> **Directions for this task**
In the data below, find each line that contains the word "docs" and copy it.

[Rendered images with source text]
::::
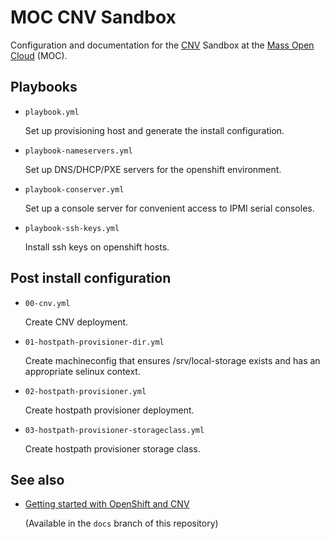 # MOC CNV Sandbox

Configuration and documentation for the [CNV][] Sandbox at the [Mass Open Cloud][] (MOC).

[cnv]: https://www.redhat.com/en/resources/container-native-virtualization
[mass open cloud]: https://massopen.cloud/

## Playbooks

- `playbook.yml`

  Set up provisioning host and generate the install configuration.

- `playbook-nameservers.yml`

  Set up DNS/DHCP/PXE servers for the openshift environment.

- `playbook-conserver.yml`

  Set up a console server for convenient access to IPMI serial consoles.

- `playbook-ssh-keys.yml`

  Install ssh keys on openshift hosts.

## Post install configuration

- `00-cnv.yml`

  Create CNV deployment.

- `01-hostpath-provisioner-dir.yml`

  Create machineconfig that ensures /srv/local-storage exists
  and has an appropriate selinux context.

- `02-hostpath-provisioner.yml`

  Create hostpath provisioner deployment.

- `03-hostpath-provisioner-storageclass.yml`

  Create hostpath provisioner storage class.

## See also

- [Getting started with OpenShift and CNV](https://gitlab.com/open-infrastructure-labs/moc-cnv-sandbox/-/tree/docs)

  (Available in the `docs` branch of this repository)
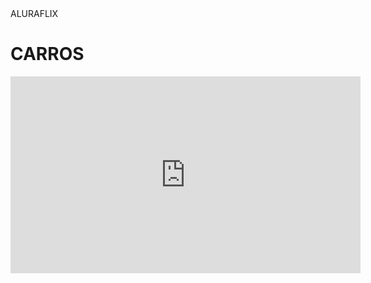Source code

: <!DOCTYPE html>
<html lang="pt-br"
<head>
     <meta charset="UTF-8">
     <meta name="viewpoint" content="width=device-width, initial-scale=1.0">
     <title> HELLO WORD</title>
</head>
<body> 
    <head>ALURAFLIX</head>
    <h1>CARROS </h1>
   <iframe width="560" height="315" src="https://www.youtube.com/embed/1I6hpcRIc_c?si=iHphd3ajW5SLRssL" title="YouTube video player" frameborder="0" allow="accelerometer; autoplay; clipboard-write; encrypted-media; gyroscope; picture-in-picture; web-share" referrerpolicy="strict-origin-when-cross-origin" allowfullscreen></iframe>
     </body>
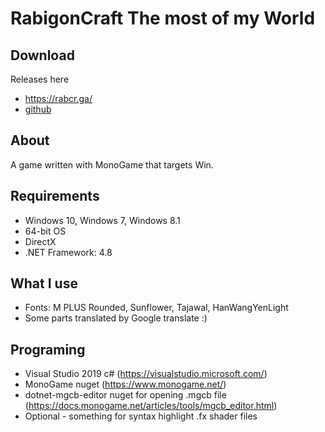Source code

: # RabigonCraft The most of my World
## Download
Releases here 
- https://rabcr.ga/
- [github](https://github.com/GeftGames/rabcrClient/releases)

## About
A game written with MonoGame that targets Win.

## Requirements
- Windows 10, Windows 7, Windows 8.1
- 64-bit OS
- DirectX
- .NET Framework: 4.8

## What I use
- Fonts: M PLUS Rounded, Sunflower, Tajawal, HanWangYenLight
- Some parts translated by Google translate :)

## Programing
- Visual Studio 2019 c# (https://visualstudio.microsoft.com/)
- MonoGame nuget (https://www.monogame.net/)
- dotnet-mgcb-editor nuget for opening .mgcb file (https://docs.monogame.net/articles/tools/mgcb_editor.html)
- Optional - something for syntax highlight .fx shader files

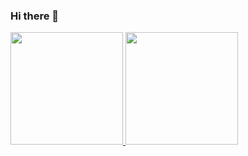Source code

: ### Hi there 👋

<div>
<a href="https://github.com/seu-usuário-aqui">
<img loading="lazy" height="180em" src="https://github-readme-stats.vercel.app/api/top-langs/?username=nickolasferraz&layout=compact&langs_count=7&theme=dracula"/>
<img loading="lazy" height="180em" src="https://github-readme-stats.vercel.app/api?username=nickolasferraz&show_icons=true&theme=dracula&include_all_commits=true&count_private=true"/>
</div>

<!--

-->
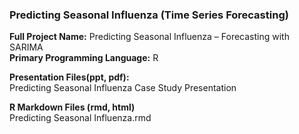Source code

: 

### Predicting Seasonal Influenza (Time Series Forecasting)  

**Full Project Name:**  Predicting Seasonal Influenza – Forecasting with SARIMA  
**Primary Programming Language:**  R  

**Presentation Files(ppt, pdf):**  
Predicting Seasonal Influenza Case Study Presentation   

**R Markdown Files (rmd, html)**  
Predicting Seasonal Influenza.rmd  
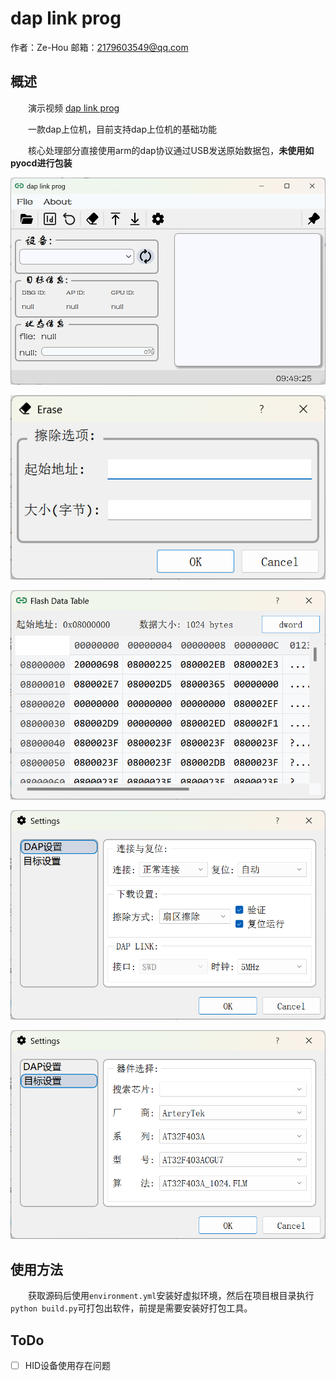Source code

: # dap link prog

作者：Ze-Hou
邮箱：2179603549@qq.com

## 概述
　　演示视频 [dap link prog](https://www.bilibili.com/video/BV1cS4UztE3C/)

　　一款dap上位机，目前支持dap上位机的基础功能

　　核心处理部分直接使用arm的dap协议通过USB发送原始数据包，**未使用如pyocd进行包装**

![主界面](./doc/assets/main_page.png)

![擦除界面](./doc/assets/erase_page.png)

![读取界面](./doc/assets/read_page.png)

![设置界面](./doc/assets/setting1_page.png)

![设置界面](./doc/assets/setting2_page.png)

## 使用方法
　　获取源码后使用`environment.yml`安装好虚拟环境，然后在项目根目录执行`python build.py`可打包出软件，前提是需要安装好打包工具。


## ToDo
- [ ] HID设备使用存在问题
::::
> **Answer**
- [Getting started with OpenShift and CNV](https://gitlab.com/open-infrastructure-labs/moc-cnv-sandbox/-/tree/docs)
  (Available in the `docs` branch of this repository)
- dotnet-mgcb-editor nuget for opening .mgcb file (https://docs.monogame.net/articles/tools/mgcb_editor.html)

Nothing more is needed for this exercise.